## Information provided
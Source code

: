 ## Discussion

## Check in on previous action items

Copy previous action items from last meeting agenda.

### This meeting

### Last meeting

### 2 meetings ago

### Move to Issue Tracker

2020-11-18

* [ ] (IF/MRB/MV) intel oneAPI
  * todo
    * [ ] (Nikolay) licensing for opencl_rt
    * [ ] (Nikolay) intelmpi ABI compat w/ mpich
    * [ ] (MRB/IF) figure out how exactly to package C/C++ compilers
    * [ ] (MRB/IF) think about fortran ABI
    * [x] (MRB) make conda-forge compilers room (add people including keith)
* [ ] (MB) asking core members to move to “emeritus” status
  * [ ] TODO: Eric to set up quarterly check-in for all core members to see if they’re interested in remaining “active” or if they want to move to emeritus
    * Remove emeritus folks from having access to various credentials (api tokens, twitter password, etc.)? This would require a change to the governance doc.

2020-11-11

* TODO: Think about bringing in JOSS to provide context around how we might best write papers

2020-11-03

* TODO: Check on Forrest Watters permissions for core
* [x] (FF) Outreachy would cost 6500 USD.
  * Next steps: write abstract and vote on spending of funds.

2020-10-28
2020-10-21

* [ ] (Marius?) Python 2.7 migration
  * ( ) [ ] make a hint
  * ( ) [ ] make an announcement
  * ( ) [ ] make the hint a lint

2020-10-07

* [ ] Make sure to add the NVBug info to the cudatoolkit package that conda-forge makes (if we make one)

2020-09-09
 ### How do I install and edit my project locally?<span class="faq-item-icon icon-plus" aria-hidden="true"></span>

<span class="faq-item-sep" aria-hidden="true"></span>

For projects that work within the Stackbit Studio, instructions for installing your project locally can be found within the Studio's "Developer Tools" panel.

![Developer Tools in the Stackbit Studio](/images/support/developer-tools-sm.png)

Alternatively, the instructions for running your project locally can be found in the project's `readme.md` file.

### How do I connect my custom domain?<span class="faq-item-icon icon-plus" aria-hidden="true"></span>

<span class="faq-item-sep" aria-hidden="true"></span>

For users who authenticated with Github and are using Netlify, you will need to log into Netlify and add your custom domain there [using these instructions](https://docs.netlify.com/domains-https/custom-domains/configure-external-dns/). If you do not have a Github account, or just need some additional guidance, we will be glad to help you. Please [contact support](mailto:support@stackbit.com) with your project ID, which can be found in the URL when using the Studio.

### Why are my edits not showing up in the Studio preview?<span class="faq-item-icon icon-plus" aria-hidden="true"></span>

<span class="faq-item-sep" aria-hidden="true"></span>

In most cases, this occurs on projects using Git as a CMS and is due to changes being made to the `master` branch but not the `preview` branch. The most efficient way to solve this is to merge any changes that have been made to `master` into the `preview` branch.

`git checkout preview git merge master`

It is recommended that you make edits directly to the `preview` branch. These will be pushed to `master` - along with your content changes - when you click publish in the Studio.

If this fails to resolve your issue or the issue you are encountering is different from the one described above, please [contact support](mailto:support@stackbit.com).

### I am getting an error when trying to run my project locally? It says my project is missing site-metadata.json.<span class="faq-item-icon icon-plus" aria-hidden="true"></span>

## Instructions for the task
The answer is a single number: how many lines in the data above hold the string "conda".

## Exercise result
2